Maintain structure & routine

It may seem boring, but having structure and sticking to your usual routine can provide huge comfort and reduce stress levels. Naturally, your day will be different when isolating, but you can come up with a new structure whilst maintaining some similarity with your normal routine. 

For example, if you usually get up at 8am and have breakfast, then continue to do this regardless of whether you need to be up at that time. Then, rather than travelling to college or work, you could use that same time to do some light morning exercise. When you may be studying, you could instead read a book, get your creative juices flowing or even learn a new language.


Get active

It certainly won’t make everything better, but a little exercise can improve your mood for a variety of different reasons. This doesn’t have to be running a marathon or hitting it hard at the gym, it can just mean dancing around the room to your favourite tunes or following a simple workout video.

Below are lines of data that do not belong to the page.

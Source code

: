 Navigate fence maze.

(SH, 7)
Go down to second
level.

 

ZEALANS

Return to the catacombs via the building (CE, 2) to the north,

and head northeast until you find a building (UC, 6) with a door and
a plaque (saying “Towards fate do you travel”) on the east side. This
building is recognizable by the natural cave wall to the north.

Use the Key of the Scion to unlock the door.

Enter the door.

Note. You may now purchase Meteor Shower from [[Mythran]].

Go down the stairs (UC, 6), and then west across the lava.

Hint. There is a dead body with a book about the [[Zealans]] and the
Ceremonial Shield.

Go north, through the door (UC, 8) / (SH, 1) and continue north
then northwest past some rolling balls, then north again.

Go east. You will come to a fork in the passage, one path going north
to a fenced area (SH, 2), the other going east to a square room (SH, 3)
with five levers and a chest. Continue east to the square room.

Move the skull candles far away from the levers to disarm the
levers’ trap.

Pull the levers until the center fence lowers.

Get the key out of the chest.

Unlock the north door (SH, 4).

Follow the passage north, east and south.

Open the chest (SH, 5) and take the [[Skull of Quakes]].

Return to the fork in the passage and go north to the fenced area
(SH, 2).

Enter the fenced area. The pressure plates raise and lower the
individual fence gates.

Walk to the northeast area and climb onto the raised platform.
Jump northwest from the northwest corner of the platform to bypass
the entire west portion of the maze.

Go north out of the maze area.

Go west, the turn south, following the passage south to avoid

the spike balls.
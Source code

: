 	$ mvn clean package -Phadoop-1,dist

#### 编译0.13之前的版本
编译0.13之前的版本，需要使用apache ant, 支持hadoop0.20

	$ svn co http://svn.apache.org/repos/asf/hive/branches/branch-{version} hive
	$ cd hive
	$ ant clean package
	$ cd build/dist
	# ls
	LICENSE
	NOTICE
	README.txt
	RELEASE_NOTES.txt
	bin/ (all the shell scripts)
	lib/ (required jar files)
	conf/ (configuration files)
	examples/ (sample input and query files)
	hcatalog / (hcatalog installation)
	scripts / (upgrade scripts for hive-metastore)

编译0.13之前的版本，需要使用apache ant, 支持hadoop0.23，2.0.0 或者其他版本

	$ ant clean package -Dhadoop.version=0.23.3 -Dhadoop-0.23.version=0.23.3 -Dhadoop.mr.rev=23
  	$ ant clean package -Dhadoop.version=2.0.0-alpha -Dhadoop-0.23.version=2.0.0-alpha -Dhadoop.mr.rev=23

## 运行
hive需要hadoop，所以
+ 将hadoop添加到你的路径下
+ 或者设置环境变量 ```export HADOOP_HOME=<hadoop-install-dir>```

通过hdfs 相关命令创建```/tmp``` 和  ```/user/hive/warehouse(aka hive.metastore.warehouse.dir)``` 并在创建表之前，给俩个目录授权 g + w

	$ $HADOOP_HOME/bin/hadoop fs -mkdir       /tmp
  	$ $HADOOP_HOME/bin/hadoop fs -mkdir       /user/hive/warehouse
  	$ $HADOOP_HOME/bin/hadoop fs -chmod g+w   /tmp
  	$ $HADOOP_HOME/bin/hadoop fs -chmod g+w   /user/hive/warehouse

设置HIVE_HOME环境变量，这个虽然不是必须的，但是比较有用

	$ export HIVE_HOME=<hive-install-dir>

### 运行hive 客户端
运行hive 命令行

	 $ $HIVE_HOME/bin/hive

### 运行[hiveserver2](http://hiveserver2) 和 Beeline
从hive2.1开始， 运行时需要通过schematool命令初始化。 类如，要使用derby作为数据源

Not only is exercise good for improving you mood, but some forms of exercise, such as Yoga and Pilates can help you sleep better. This is especially useful when you may find your sleep cycle impacted by anxiety.

Use the internet sensibly

Having access to so much at our fingertips is pretty amazing, but it can also make it hard to ever switch off. During particularly turbulent times, it can be easy to get sucked into the cycle of news and constant stream of opinions. However, instead focus on limiting your news intake and stick to trustworthy sources such as BBC news.

Check out uplifting news stories to remind yourself of the good in the world or take a look through mental health & wellbeing website ‘Happiful‘, where they share helpful tips for living a healthier, happier life. Plus, consider tailoring your social media feeds to featuring only those who make you feel good, such as ‘Smart Girls‘, ‘I Weigh‘, ‘BodyPosiPanda‘ or ‘Happsters’.

Get creative

Getting creative has many benefits for your wellbeing, however, one key advantage is that you can let those creative juices flow even during isolation! Additionally, there can be a real sense of achievement and pride once you have made something

There are so many ways you can get creative, from writing and colouring in to origami and candle-making!


Keep connected

Of course, keeping connected is hugely hindered by socially distancing, but it doesn’t mean you have to be totally isolated, you just need to be a little more crafty with how you connect with friends and family. Whether this means using new methods or taking it back to the traditional method of picking up the phone, it’s all helpful in combatting loneliness.

Additionally, if you have access to Netflix, there is an add-on Google Chrome feature where you can watch your favourite shows or films along with your friends and family – virtually!